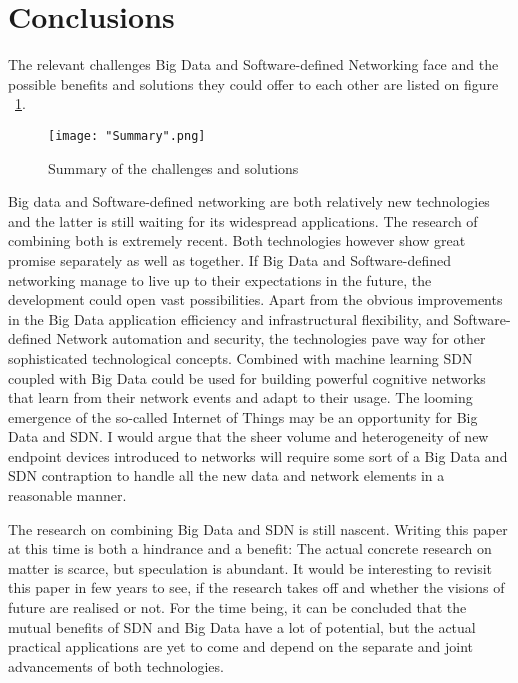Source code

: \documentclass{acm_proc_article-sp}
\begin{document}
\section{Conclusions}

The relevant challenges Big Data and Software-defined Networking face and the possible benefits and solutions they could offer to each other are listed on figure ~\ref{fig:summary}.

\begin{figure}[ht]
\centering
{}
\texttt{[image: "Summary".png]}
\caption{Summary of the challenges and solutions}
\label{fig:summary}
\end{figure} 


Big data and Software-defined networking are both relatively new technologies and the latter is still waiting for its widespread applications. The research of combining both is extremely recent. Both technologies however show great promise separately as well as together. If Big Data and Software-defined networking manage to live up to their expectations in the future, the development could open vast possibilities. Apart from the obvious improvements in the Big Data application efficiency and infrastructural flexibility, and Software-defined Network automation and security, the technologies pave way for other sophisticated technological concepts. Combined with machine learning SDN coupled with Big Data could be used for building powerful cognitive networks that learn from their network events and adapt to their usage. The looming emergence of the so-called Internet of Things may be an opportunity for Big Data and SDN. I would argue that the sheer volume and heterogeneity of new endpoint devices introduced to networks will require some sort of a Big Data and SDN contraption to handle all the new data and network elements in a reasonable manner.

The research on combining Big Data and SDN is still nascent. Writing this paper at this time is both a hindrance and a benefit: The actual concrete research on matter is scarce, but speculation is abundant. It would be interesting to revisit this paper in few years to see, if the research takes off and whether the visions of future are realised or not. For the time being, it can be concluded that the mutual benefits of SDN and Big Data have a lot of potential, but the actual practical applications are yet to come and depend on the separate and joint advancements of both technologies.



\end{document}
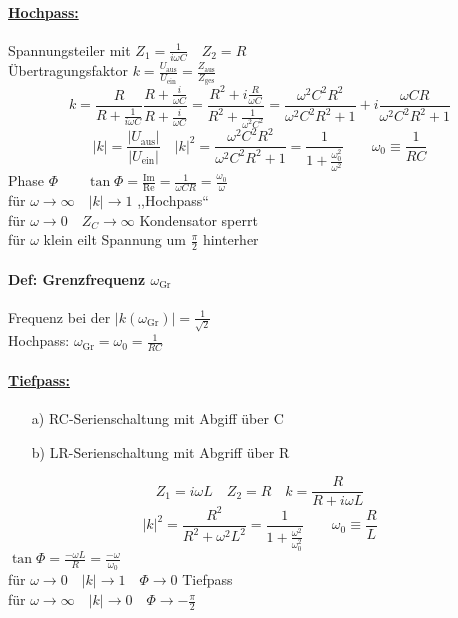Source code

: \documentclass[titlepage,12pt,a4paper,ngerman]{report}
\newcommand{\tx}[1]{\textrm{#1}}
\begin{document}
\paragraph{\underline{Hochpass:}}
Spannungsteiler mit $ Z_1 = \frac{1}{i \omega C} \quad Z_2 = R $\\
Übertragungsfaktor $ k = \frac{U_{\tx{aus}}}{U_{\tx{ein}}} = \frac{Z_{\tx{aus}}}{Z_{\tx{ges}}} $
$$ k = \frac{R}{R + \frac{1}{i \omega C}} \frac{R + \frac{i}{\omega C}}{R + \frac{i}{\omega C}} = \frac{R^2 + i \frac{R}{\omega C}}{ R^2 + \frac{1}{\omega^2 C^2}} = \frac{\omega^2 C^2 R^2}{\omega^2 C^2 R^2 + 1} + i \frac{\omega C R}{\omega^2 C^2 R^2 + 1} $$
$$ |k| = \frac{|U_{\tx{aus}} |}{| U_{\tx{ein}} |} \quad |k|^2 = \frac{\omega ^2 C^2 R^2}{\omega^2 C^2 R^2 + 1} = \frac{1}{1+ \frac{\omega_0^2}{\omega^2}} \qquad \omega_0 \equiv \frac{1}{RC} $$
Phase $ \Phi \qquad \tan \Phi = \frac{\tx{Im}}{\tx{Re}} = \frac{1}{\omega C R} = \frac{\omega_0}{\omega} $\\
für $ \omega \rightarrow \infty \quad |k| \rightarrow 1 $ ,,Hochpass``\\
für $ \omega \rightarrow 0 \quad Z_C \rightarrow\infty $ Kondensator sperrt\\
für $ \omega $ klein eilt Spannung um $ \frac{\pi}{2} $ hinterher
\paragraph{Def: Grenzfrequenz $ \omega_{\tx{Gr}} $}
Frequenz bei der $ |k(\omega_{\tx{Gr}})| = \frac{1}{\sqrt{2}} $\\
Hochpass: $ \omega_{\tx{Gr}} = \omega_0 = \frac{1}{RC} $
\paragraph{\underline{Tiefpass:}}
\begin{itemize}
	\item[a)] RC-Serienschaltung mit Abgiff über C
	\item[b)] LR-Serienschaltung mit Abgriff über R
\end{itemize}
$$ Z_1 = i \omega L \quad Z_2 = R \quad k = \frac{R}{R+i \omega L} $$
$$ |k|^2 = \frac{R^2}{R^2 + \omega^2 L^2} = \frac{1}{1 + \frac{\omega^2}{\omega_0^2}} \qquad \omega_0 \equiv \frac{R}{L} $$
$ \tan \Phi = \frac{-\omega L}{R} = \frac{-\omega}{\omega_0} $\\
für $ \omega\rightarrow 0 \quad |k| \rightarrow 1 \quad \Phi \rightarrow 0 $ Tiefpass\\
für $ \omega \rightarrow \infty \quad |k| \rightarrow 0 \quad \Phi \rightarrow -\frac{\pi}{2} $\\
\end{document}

........

Exercise aim:
All entries above are to be set down word for word, and the pictures are to be left out.

The answer:
Source code

: \documentclass{acm_proc_article-sp}
\begin{document}
\section{Conclusions}

The relevant challenges Big Data and Software-defined Networking face and the possible benefits and solutions they could offer to each other are listed on figure ~\ref{fig:summary}.

\begin{figure}[ht]
\centering
{}
\texttt{[image: "Summary".png]}
\caption{Summary of the challenges and solutions}
\label{fig:summary}
\end{figure} 


Big data and Software-defined networking are both relatively new technologies and the latter is still waiting for its widespread applications. The research of combining both is extremely recent. Both technologies however show great promise separately as well as together. If Big Data and Software-defined networking manage to live up to their expectations in the future, the development could open vast possibilities. Apart from the obvious improvements in the Big Data application efficiency and infrastructural flexibility, and Software-defined Network automation and security, the technologies pave way for other sophisticated technological concepts. Combined with machine learning SDN coupled with Big Data could be used for building powerful cognitive networks that learn from their network events and adapt to their usage. The looming emergence of the so-called Internet of Things may be an opportunity for Big Data and SDN. I would argue that the sheer volume and heterogeneity of new endpoint devices introduced to networks will require some sort of a Big Data and SDN contraption to handle all the new data and network elements in a reasonable manner.

The research on combining Big Data and SDN is still nascent. Writing this paper at this time is both a hindrance and a benefit: The actual concrete research on matter is scarce, but speculation is abundant. It would be interesting to revisit this paper in few years to see, if the research takes off and whether the visions of future are realised or not. For the time being, it can be concluded that the mutual benefits of SDN and Big Data have a lot of potential, but the actual practical applications are yet to come and depend on the separate and joint advancements of both technologies.



\end{document}
Source code

: \documentclass[titlepage,12pt,a4paper,ngerman]{report}
\newcommand{\tx}[1]{\textrm{#1}}
\begin{document}
\paragraph{\underline{Hochpass:}}
Spannungsteiler mit $ Z_1 = \frac{1}{i \omega C} \quad Z_2 = R $\\
Übertragungsfaktor $ k = \frac{U_{\tx{aus}}}{U_{\tx{ein}}} = \frac{Z_{\tx{aus}}}{Z_{\tx{ges}}} $
$$ k = \frac{R}{R + \frac{1}{i \omega C}} \frac{R + \frac{i}{\omega C}}{R + \frac{i}{\omega C}} = \frac{R^2 + i \frac{R}{\omega C}}{ R^2 + \frac{1}{\omega^2 C^2}} = \frac{\omega^2 C^2 R^2}{\omega^2 C^2 R^2 + 1} + i \frac{\omega C R}{\omega^2 C^2 R^2 + 1} $$
$$ |k| = \frac{|U_{\tx{aus}} |}{| U_{\tx{ein}} |} \quad |k|^2 = \frac{\omega ^2 C^2 R^2}{\omega^2 C^2 R^2 + 1} = \frac{1}{1+ \frac{\omega_0^2}{\omega^2}} \qquad \omega_0 \equiv \frac{1}{RC} $$
Phase $ \Phi \qquad \tan \Phi = \frac{\tx{Im}}{\tx{Re}} = \frac{1}{\omega C R} = \frac{\omega_0}{\omega} $\\
für $ \omega \rightarrow \infty \quad |k| \rightarrow 1 $ ,,Hochpass``\\
für $ \omega \rightarrow 0 \quad Z_C \rightarrow\infty $ Kondensator sperrt\\
für $ \omega $ klein eilt Spannung um $ \frac{\pi}{2} $ hinterher
\paragraph{Def: Grenzfrequenz $ \omega_{\tx{Gr}} $}
Frequenz bei der $ |k(\omega_{\tx{Gr}})| = \frac{1}{\sqrt{2}} $\\
Hochpass: $ \omega_{\tx{Gr}} = \omega_0 = \frac{1}{RC} $
\paragraph{\underline{Tiefpass:}}
\begin{itemize}
	\item[a)] RC-Serienschaltung mit Abgiff über C
	\item[b)] LR-Serienschaltung mit Abgriff über R
\end{itemize}
$$ Z_1 = i \omega L \quad Z_2 = R \quad k = \frac{R}{R+i \omega L} $$
$$ |k|^2 = \frac{R^2}{R^2 + \omega^2 L^2} = \frac{1}{1 + \frac{\omega^2}{\omega_0^2}} \qquad \omega_0 \equiv \frac{R}{L} $$
$ \tan \Phi = \frac{-\omega L}{R} = \frac{-\omega}{\omega_0} $\\
für $ \omega\rightarrow 0 \quad |k| \rightarrow 1 \quad \Phi \rightarrow 0 $ Tiefpass\\
für $ \omega \rightarrow \infty \quad |k| \rightarrow 0 \quad \Phi \rightarrow -\frac{\pi}{2} $\\
\end{document}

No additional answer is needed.